Textos publicados pelo autor

Pergunta:

Parabéns, equipa do Ciberdúvidas, pelo excelente trabalho realizado em defesa da língua portuguesa!

Gostaria de ser esclarecido relativamente ao uso em Portugal de «até a» quando seguido de artigo definido, ex.: até ao mar/ao dia de hoje/à vista/à porta. Relativamente à função gramatical, penso que teria mais sentido prescindir do a, ou seja, até o mar/o dia de hoje etc. Terá que ver com o facto de se pretender distinguir de outras frases em que até é usado com o significado de «inclusivamente»?

Resposta:

Gratos, antes de mais, pelos generosos cumprimentos.

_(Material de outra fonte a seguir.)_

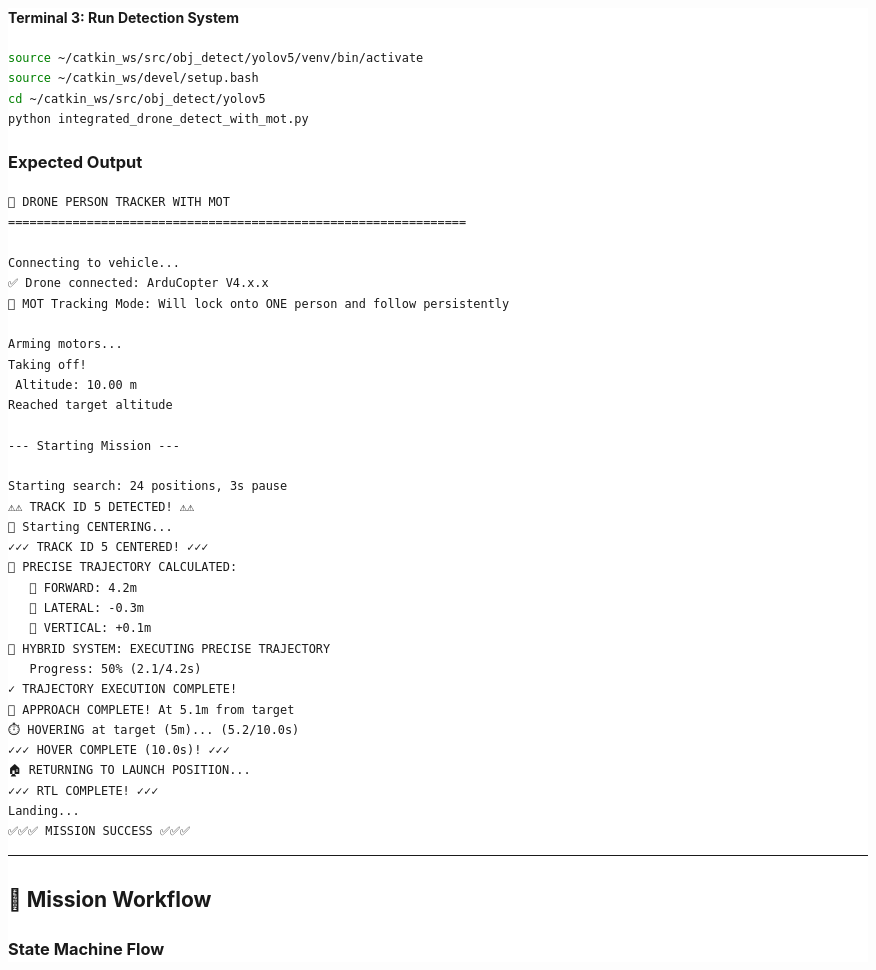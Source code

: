 #### Terminal 3: Run Detection System
```bash
source ~/catkin_ws/src/obj_detect/yolov5/venv/bin/activate
source ~/catkin_ws/devel/setup.bash
cd ~/catkin_ws/src/obj_detect/yolov5
python integrated_drone_detect_with_mot.py
```

### Expected Output

```
🚁 DRONE PERSON TRACKER WITH MOT
================================================================

Connecting to vehicle...
✅ Drone connected: ArduCopter V4.x.x
🎯 MOT Tracking Mode: Will lock onto ONE person and follow persistently

Arming motors...
Taking off!
 Altitude: 10.00 m
Reached target altitude

--- Starting Mission ---

Starting search: 24 positions, 3s pause
⚠️⚠️ TRACK ID 5 DETECTED! ⚠️⚠️
🎯 Starting CENTERING...
✓✓✓ TRACK ID 5 CENTERED! ✓✓✓
📐 PRECISE TRAJECTORY CALCULATED:
   🔹 FORWARD: 4.2m
   🔹 LATERAL: -0.3m
   🔹 VERTICAL: +0.1m
🚀 HYBRID SYSTEM: EXECUTING PRECISE TRAJECTORY
   Progress: 50% (2.1/4.2s)
✓ TRAJECTORY EXECUTION COMPLETE!
🎯 APPROACH COMPLETE! At 5.1m from target
⏱️ HOVERING at target (5m)... (5.2/10.0s)
✓✓✓ HOVER COMPLETE (10.0s)! ✓✓✓
🏠 RETURNING TO LAUNCH POSITION...
✓✓✓ RTL COMPLETE! ✓✓✓
Landing...
✅✅✅ MISSION SUCCESS ✅✅✅
```

---

## 🔄 Mission Workflow

### State Machine Flow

Quanto à pergunta, a explicação de «até a» é histórica, por fixação no uso. Por outras palavras, trata-se de uma locução que globalmente é equivalente a até (preposição) e que não permite uma análise composicional, isto é, termo a termo, o que significa que, ao contrário do que se pretende na pergunta, não há que atribuir função gramatical especial à preposição a.

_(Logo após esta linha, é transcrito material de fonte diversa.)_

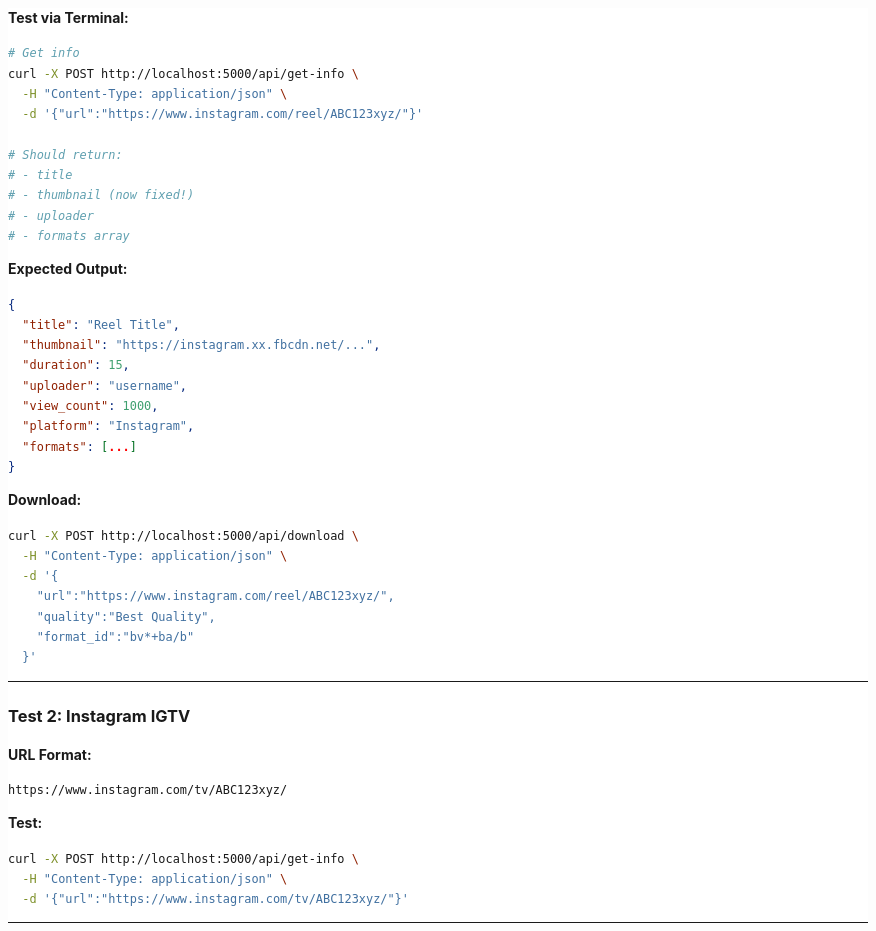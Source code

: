 **Test via Terminal:**
```bash
# Get info
curl -X POST http://localhost:5000/api/get-info \
  -H "Content-Type: application/json" \
  -d '{"url":"https://www.instagram.com/reel/ABC123xyz/"}'

# Should return:
# - title
# - thumbnail (now fixed!)
# - uploader
# - formats array
```

**Expected Output:**
```json
{
  "title": "Reel Title",
  "thumbnail": "https://instagram.xx.fbcdn.net/...",
  "duration": 15,
  "uploader": "username",
  "view_count": 1000,
  "platform": "Instagram",
  "formats": [...]
}
```

**Download:**
```bash
curl -X POST http://localhost:5000/api/download \
  -H "Content-Type: application/json" \
  -d '{
    "url":"https://www.instagram.com/reel/ABC123xyz/",
    "quality":"Best Quality",
    "format_id":"bv*+ba/b"
  }'
```

---

### **Test 2: Instagram IGTV**

**URL Format:**
```
https://www.instagram.com/tv/ABC123xyz/
```

**Test:**
```bash
curl -X POST http://localhost:5000/api/get-info \
  -H "Content-Type: application/json" \
  -d '{"url":"https://www.instagram.com/tv/ABC123xyz/"}'
```

---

Vale a pena citar a nota de uso que o Dicionário Houaiss dedica a até (mantém-se a grafia original; desenvolveram-se as abreviaturas):

«como preposição, é indiferentemente correto associá-la ou não a outra preposição (ir ao parque ou ir até ao parque; caminhar até a igreja ou até à igreja), embora, por vezes, se imponha tal escolha para evitar a ambigüidade: numa frase do tipo estudei até a quinta lição, o até poderia ser entendido tanto como preposição quanto como advérbio, daí ser conveniente colocar crase quando for preposição; em percorremos até o campo tanto se poderia entender como "até mesmo o campo" ou "até o limite do campo"; atualmente, é mais comum em Portugal o emprego associado à preposição a, enquanto no Brasil as utilizações pendulam; historicamente, até o século XVII, usou-se na língua apenas até; nesse mesmo século foi que começou a surgir até a, com o artigo feminino (até à, até às), e posteriormente com o artigo masculino (até ao, até aos); grandes escritores dos séculos XIX e XX alternaram o emprego do até preposicionado com o até sem preposição, por vezes na mesma obra (Machado de Assis, por exemplo) [...].»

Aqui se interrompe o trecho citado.